To facilitate long-term adherence and easier administration, the FDA has approved an SC formulation of lecanemab in early 2025.14 SC therapy offers a flexible initiation timeline, allowing patients to begin treatment anytime after completion of the core 18 months of IV regimen.4,14 SC weekly maintenance dosing provides bioequivalent drug exposure compared to the approved biweekly IV dose.4 Transitioning to the weekly 360mg SC lecanemab autoinjector after 18 months of IV dosing (10mg/kg every two weeks) maintains comparable clinical and biomarker benefits in early AD.14 Among 49 patients who made this switch, none experienced injection-related adverse events, and across over 600 patients studied, SC dosing showed a significantly lower rate of systemic reactions (<1%) compared to IV infusions (~26%), with ~11% reporting mild-to-moderate local reactions that did not interfere with treatment.14 ARIA rates were consistent with IV treatment and background levels, mostly occurring within the first 6 months of IV initiation.14 Additionally, a study evaluating the acceptability of the lecanemab autoinjector among patients, care partners, and healthcare professionals (n=126) found that it was well-received by users.11 Most found it easy to administer without assistance, were very confident using it (even at home), and reported high satisfaction and convenience.11 The device was well-received, with 100% of participants welcoming its introduction for medication administration.11 Overall, SC therapy offers a more convenient alternative to IV administration, with promising efficacy and patient-centered benefits.

Conclusion

Lecanemab represents a significant advancement in the treatment of AD, offering both clinical efficacy and a favorable safety profile across diverse populations.
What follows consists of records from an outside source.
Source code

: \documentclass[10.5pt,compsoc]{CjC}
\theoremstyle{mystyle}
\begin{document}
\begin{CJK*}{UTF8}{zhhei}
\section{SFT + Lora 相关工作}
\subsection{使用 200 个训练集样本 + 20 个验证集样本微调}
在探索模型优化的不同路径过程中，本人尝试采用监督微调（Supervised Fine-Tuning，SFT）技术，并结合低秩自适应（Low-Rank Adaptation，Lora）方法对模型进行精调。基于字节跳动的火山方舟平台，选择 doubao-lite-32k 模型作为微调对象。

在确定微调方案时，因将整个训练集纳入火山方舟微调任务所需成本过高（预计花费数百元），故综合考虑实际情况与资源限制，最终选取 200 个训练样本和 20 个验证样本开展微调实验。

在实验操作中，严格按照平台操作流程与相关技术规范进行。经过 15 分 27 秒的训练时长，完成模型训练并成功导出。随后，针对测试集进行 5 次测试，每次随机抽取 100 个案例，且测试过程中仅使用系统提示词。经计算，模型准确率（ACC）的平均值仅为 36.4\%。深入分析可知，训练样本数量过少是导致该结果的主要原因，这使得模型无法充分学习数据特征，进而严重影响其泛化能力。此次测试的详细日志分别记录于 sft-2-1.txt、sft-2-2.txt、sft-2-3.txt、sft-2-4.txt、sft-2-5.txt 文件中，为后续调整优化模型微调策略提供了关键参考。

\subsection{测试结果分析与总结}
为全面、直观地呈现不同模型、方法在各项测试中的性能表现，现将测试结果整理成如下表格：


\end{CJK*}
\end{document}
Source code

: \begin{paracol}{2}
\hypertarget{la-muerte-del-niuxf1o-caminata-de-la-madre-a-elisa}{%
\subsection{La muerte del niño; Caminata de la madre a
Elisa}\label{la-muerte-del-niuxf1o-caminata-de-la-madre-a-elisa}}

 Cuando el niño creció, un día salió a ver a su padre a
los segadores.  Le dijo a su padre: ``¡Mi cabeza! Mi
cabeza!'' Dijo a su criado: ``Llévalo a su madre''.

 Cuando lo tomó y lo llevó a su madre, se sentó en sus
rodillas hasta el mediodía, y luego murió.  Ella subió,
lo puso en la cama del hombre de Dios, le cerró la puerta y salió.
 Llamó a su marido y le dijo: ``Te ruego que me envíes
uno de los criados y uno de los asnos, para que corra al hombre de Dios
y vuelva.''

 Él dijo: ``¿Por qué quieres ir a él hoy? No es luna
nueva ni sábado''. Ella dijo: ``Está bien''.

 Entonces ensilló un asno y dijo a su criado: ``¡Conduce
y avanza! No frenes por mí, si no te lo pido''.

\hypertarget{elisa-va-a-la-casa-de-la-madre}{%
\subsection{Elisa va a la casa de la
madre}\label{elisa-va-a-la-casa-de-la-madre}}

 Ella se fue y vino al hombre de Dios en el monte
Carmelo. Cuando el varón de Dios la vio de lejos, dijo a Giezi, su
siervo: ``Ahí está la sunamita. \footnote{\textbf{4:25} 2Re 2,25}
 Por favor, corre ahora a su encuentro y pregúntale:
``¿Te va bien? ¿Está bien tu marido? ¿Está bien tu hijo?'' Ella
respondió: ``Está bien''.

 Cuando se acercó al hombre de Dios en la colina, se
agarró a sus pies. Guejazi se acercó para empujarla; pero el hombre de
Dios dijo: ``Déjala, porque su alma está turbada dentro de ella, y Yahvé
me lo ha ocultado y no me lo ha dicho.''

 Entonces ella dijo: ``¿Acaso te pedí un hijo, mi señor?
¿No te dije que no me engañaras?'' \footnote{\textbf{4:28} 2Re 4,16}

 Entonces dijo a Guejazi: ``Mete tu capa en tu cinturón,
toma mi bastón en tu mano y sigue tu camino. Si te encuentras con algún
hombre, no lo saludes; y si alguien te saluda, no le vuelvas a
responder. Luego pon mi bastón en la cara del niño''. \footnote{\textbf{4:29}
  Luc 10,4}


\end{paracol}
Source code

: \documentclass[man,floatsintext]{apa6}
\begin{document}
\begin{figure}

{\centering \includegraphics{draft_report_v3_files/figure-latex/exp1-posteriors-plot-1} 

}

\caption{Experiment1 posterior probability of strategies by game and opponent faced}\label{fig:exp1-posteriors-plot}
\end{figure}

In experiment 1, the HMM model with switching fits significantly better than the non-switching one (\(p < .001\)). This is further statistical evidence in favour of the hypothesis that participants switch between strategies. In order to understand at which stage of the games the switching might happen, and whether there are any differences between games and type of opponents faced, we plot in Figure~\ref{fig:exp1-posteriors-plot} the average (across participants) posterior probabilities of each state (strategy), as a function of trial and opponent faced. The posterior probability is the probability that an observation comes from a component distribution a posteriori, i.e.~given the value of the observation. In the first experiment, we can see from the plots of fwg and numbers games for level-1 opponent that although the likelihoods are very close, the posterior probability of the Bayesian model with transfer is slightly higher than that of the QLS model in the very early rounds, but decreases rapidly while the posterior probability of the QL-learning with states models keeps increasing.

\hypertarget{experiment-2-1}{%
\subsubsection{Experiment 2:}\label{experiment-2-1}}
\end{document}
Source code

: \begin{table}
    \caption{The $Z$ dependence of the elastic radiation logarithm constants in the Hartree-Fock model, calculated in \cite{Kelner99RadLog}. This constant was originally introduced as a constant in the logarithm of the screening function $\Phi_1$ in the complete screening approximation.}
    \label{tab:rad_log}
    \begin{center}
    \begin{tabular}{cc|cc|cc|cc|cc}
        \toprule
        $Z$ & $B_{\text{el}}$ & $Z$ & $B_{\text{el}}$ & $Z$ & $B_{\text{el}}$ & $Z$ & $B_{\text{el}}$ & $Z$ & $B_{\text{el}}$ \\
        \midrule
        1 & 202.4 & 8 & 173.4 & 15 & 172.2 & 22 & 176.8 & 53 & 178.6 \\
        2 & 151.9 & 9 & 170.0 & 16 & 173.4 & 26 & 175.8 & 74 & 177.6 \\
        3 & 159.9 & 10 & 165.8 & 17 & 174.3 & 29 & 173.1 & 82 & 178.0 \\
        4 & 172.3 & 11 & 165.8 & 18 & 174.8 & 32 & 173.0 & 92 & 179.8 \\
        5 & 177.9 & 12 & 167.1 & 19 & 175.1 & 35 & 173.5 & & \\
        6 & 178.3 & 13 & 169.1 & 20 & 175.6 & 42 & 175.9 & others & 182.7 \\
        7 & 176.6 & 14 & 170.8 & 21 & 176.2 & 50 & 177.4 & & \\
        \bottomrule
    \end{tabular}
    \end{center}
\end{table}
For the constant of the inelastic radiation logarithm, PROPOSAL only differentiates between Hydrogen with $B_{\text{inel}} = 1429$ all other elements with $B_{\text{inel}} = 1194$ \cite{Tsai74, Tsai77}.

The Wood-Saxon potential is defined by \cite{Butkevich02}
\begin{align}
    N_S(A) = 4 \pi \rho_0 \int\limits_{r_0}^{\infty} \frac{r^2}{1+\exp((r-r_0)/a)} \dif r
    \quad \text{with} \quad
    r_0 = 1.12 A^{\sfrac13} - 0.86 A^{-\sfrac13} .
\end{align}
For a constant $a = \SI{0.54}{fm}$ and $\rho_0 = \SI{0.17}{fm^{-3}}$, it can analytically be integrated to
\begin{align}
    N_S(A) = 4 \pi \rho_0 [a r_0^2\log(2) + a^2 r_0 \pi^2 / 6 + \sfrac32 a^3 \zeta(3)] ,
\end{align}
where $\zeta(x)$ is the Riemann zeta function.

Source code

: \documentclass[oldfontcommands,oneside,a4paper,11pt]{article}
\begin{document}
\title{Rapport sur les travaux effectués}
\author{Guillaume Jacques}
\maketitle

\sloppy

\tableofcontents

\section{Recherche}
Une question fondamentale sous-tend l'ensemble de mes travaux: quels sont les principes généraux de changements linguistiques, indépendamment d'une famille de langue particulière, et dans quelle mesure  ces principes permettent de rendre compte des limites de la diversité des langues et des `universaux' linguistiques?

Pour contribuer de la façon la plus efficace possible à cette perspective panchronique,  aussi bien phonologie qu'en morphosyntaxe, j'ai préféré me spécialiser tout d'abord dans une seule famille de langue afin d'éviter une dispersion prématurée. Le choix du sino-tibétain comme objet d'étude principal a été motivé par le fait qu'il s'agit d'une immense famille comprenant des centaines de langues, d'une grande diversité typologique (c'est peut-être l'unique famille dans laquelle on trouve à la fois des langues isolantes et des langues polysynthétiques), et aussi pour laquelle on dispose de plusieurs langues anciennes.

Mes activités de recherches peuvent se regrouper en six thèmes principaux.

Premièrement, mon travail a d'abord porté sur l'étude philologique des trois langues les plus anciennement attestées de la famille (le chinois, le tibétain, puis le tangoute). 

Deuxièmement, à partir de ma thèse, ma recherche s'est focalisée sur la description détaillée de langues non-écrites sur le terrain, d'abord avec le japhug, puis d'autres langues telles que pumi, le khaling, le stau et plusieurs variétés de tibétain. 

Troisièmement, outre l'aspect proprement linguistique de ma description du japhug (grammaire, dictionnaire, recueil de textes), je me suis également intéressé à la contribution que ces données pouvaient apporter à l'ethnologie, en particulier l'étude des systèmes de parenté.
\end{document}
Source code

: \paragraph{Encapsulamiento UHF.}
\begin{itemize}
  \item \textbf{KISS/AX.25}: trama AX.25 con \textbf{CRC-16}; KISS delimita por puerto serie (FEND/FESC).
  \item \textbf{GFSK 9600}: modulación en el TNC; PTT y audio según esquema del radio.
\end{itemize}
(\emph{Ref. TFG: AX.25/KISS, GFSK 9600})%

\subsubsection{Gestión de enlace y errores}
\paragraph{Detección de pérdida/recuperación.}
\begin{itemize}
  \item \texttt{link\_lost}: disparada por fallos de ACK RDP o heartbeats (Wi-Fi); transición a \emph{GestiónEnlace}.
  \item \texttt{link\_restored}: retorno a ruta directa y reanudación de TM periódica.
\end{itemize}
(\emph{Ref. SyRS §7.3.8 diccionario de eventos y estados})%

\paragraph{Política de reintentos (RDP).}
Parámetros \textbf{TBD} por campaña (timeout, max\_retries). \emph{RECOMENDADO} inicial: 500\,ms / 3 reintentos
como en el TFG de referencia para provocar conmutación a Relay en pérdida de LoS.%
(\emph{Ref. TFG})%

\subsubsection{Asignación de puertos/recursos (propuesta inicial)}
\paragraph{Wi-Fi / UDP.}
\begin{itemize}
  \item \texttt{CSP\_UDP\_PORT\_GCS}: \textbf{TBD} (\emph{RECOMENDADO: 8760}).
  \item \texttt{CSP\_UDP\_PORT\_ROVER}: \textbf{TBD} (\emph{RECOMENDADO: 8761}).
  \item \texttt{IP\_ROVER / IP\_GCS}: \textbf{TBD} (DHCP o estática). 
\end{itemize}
The Clarity AD trial and its 48-month extension provide compelling evidence of slowed disease progression and preserved independence, while real-world data reinforce its impact beyond controlled settings. Importantly, the introduction of the SC autoinjector marks a pivotal shift toward patient-centered care, reducing systemic reactions and improving treatment accessibility. As AD continues to challenge healthcare systems globally, lecanemab’s dual promise of early intervention and sustained benefit positions it as a cornerstone in the evolving standard of care. With ongoing research and broader adoption, the future of Alzheimer’s treatment is becoming clearer—and more hopeful.